Tras la feliz noticia de que, finalmente y luego de seis años de aprobada la Constitución de Montecristi, la unión de hecho se reconozca como estado civil, me senté un rato a disfrutar de la opinión popular, esta vez expresada a través de la página de Facebook del diario El Comercio.
Ya involucrado en la conversación, noté cierta reticencia ante la medida, sobre todo por la posibilidad de las parejas homosexuales para, por fin, registrarse de forma legal y acceder a los mismos beneficios que tenemos todos los ciudadanos.
Pero a pesar del general descontento, lo bueno de tan agradable conversación (por llamarle de alguna manera) fue que ustedes, los más acérrimos conservadores y los más intransigentes fanáticos pudieron desahogarse un poco.
Allí, como en otros espacios, han expuesto sus miedos, sus traumas, sus deseos ocultos; han despotricado y zapateado, insultado y discriminado, para luego —irónicamente— exigir respeto y tolerancia sin habérselo ganado.
Han usado el impersonal espacio digital como la tarima de la tozudez, liberando de sus cuerpos esos demonios en los que creen con tanto fervor. Y podrán seguir haciéndolo, por supuesto. Pero lo bueno de un país en el que comienza a madurar la democracia, es que poco a poco se empiezan a respetar los derechos y no se los negocia ni se los somete a referéndum. Se los ejecuta; y si no, quienes se afectan por su falta de aplicación los conquistan con la lucha de los argumentos.

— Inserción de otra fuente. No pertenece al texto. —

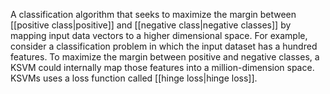 
A classification algorithm that seeks to maximize the margin between
[[positive class|positive]] and
[[negative class|negative classes]] by mapping input data vectors
to a higher dimensional space. For example, consider a classification
problem in which the input dataset
has a hundred features. To maximize the margin between
positive and negative classes, a KSVM could internally map those features into
a million-dimension space. KSVMs uses a loss function called
[[hinge loss|hinge loss]].

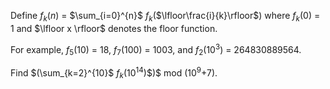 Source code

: <p>Define <var>f</var><sub><var>k</var></sub>(<var>n</var>) = $\sum_{i=0}^{n}$ <var>f</var><sub><var>k</var></sub>($\lfloor\frac{i}{k}\rfloor$) where <var>f</var><sub><var>k</var></sub>(0) = 1 and $\lfloor x \rfloor$ denotes the floor function.</p>

<p>For example, <var>f</var><sub>5</sub>(10) = 18, <var>f</var><sub>7</sub>(100) = 1003, and <var>f</var><sub>2</sub>(10<sup>3</sup>) = 264830889564.</p>

<p>Find $(\sum_{k=2}^{10}$ <var>f</var><sub><var>k</var></sub>(10<sup>14</sup>)$)$ mod (10<sup>9</sup>+7).</p>
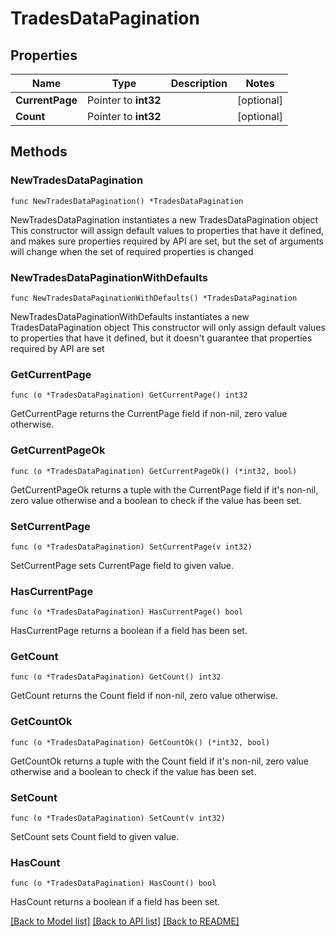 # TradesDataPagination

## Properties

Name | Type | Description | Notes
------------ | ------------- | ------------- | -------------
**CurrentPage** | Pointer to **int32** |  | [optional] 
**Count** | Pointer to **int32** |  | [optional] 

## Methods

### NewTradesDataPagination

`func NewTradesDataPagination() *TradesDataPagination`

NewTradesDataPagination instantiates a new TradesDataPagination object
This constructor will assign default values to properties that have it defined,
and makes sure properties required by API are set, but the set of arguments
will change when the set of required properties is changed

### NewTradesDataPaginationWithDefaults

`func NewTradesDataPaginationWithDefaults() *TradesDataPagination`

NewTradesDataPaginationWithDefaults instantiates a new TradesDataPagination object
This constructor will only assign default values to properties that have it defined,
but it doesn't guarantee that properties required by API are set

### GetCurrentPage

`func (o *TradesDataPagination) GetCurrentPage() int32`

GetCurrentPage returns the CurrentPage field if non-nil, zero value otherwise.

### GetCurrentPageOk

`func (o *TradesDataPagination) GetCurrentPageOk() (*int32, bool)`

GetCurrentPageOk returns a tuple with the CurrentPage field if it's non-nil, zero value otherwise
and a boolean to check if the value has been set.

### SetCurrentPage

`func (o *TradesDataPagination) SetCurrentPage(v int32)`

SetCurrentPage sets CurrentPage field to given value.

### HasCurrentPage

`func (o *TradesDataPagination) HasCurrentPage() bool`

HasCurrentPage returns a boolean if a field has been set.

### GetCount

`func (o *TradesDataPagination) GetCount() int32`

GetCount returns the Count field if non-nil, zero value otherwise.

### GetCountOk

`func (o *TradesDataPagination) GetCountOk() (*int32, bool)`

GetCountOk returns a tuple with the Count field if it's non-nil, zero value otherwise
and a boolean to check if the value has been set.

### SetCount

`func (o *TradesDataPagination) SetCount(v int32)`

SetCount sets Count field to given value.

### HasCount

`func (o *TradesDataPagination) HasCount() bool`

HasCount returns a boolean if a field has been set.


[[Back to Model list]](../README.md#documentation-for-models) [[Back to API list]](../README.md#documentation-for-api-endpoints) [[Back to README]](../README.md)



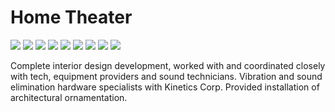 # Home Theater

<div class="main-carousel">
  <img class="carousel-cell" src="../../_media/portfolio/new-construction/home-theater/theater.jpg"/>
  <img class="carousel-cell" src="/_media/portfolio/new-construction/home-theater/bountiful.jpg"/>
  <img class="carousel-cell" src="../../_media/portfolio/new-construction/home-theater/bountiful-2.jpg"/>
  <img class="carousel-cell" src="/_media/portfolio/new-construction/home-theater/bountiful-3.jpg"/>
  <img class="carousel-cell" src="/_media/portfolio/new-construction/home-theater/bountiful-4.jpg"/>
  <img class="carousel-cell" src="/_media/portfolio/new-construction/home-theater/bountiful-5.jpg"/>
  <img class="carousel-cell" src="/_media/portfolio/new-construction/home-theater/blue-black.jpg"/>
  <img class="carousel-cell" src="/_media/portfolio/new-construction/home-theater/blue-black-2.jpg"/>
  <img class="carousel-cell" src="/_media/portfolio/new-construction/home-theater/blue-black-3.jpg"/>
</div>

Complete interior design development, worked with and coordinated closely with
tech, equipment providers and sound technicians. Vibration and sound elimination
hardware specialists with Kinetics Corp. Provided installation of architectural
ornamentation.
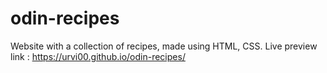 # odin-recipes
Website with a collection of recipes, made using HTML, CSS.
Live preview link : https://urvi00.github.io/odin-recipes/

Es una pena para ustedes, estimados carcundas, que nunca se haya estipulado en ninguna parte el derecho a la no ofensa, o el derecho a la discriminación. Siéntanse, pues, ofendidos —si gustan— todo lo que quieran. Exhorten a sus coidearios, "a los ángeles, a los santos, y a vosotros hermanos que intercedáis" por que aquello que tanto detestan se vuelva ilegal y penado. Reclamen a su Dios Todopoderoso para que nos mande más temblores; apelen a la destrucción de la familia, de la sociedad, de los valores, de la humanidad, del honor, de los principios; hagan cadenas de oración y escriban misivas virulentas; citen los versículos acomodadizos de La Palabra; expulsen su rabia con diatribas iracundas en las plazas… en fin, hagan lo que les dé la santa gana (nunca mejor dicho).
Pero los derechos ganados son irreversibles. Así que, aunque se paren de cabeza, queridos reaccionarios de mi patria, no podrá volverse atrás.
Lo siento mucho por ustedes… no, no es cierto. En realidad, me alegro por su desdicha. Que tengan un feliz resto de la vida.